▸ Data for analysis
★ ★ ★ ★ ★
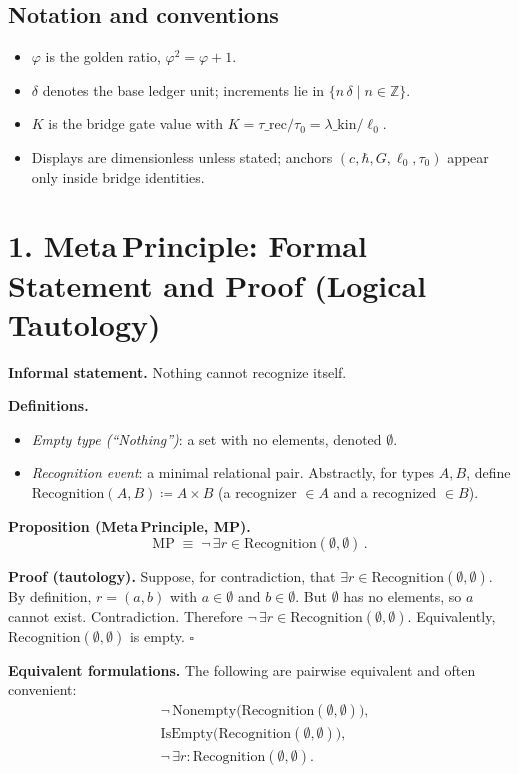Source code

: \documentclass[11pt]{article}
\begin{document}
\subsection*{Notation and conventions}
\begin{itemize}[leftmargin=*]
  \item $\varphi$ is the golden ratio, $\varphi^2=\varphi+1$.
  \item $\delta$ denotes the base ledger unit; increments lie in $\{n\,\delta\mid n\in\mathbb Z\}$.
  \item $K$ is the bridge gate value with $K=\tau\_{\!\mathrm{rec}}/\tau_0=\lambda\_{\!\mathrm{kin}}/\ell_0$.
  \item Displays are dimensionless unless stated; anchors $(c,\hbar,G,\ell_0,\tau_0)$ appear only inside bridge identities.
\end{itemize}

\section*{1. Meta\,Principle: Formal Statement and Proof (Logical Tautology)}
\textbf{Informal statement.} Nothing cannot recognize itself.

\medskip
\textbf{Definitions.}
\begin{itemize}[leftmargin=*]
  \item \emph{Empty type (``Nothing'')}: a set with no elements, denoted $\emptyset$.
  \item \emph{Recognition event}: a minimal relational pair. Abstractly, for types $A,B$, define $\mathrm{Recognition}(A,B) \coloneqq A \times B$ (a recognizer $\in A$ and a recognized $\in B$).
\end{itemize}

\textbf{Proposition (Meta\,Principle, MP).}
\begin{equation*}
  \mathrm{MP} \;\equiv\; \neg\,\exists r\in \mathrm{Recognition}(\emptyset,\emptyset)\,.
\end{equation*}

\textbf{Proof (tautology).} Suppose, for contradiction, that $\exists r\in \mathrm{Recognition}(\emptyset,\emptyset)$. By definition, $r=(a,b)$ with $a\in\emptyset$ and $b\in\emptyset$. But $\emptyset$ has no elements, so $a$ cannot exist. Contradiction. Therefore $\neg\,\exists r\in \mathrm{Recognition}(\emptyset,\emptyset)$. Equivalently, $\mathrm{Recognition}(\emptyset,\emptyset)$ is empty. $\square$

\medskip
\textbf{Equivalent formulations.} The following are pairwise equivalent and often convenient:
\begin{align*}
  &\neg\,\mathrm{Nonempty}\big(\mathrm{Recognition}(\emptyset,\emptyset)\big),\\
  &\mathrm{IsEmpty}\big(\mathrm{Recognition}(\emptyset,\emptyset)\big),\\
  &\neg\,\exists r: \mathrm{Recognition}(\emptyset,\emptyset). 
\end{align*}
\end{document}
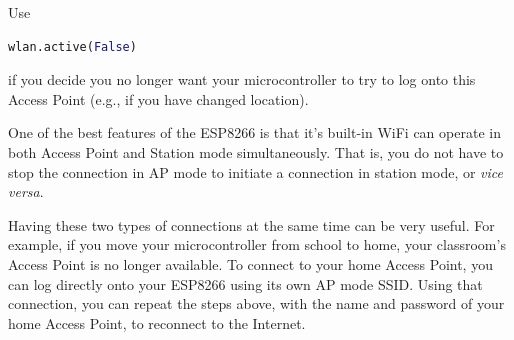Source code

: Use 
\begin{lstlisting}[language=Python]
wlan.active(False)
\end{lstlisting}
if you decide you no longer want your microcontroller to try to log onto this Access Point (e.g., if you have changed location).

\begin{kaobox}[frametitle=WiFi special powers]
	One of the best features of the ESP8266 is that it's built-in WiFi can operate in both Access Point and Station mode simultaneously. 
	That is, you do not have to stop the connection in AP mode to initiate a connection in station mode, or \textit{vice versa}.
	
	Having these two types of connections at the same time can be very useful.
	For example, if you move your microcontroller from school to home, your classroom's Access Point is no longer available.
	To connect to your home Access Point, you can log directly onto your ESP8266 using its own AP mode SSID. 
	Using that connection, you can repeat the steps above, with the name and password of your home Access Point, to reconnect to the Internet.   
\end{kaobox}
★ ★ ★ ★ ★
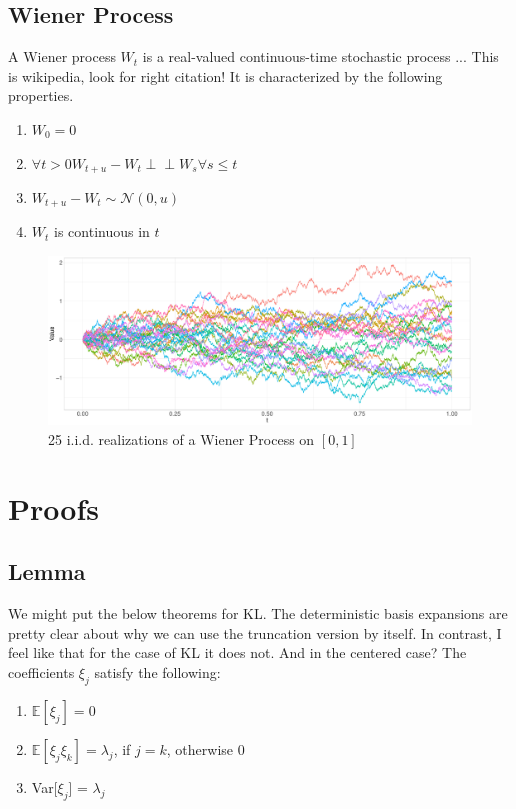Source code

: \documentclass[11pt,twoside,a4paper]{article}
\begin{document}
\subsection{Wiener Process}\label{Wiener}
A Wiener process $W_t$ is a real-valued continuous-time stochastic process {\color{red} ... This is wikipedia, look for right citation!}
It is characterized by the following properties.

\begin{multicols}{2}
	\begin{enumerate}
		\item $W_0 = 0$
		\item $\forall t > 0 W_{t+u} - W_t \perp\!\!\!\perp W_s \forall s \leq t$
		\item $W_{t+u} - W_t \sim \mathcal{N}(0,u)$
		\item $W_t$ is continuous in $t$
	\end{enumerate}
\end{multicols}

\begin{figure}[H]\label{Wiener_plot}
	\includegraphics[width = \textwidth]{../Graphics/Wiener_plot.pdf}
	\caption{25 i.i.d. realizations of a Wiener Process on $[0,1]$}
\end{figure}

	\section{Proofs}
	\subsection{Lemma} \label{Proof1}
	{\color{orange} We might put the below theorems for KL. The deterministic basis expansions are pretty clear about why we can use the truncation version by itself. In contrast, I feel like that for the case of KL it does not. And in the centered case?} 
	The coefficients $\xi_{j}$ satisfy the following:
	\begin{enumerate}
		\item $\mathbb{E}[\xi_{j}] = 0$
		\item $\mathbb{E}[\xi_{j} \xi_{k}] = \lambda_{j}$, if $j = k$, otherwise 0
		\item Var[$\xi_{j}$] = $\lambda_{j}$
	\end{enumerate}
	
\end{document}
★ ★ ★ ★ ★
▸ Required action
Using the material above, work out how many lines contain the string "label". Give that number alone.

▸ Answer to the problem
3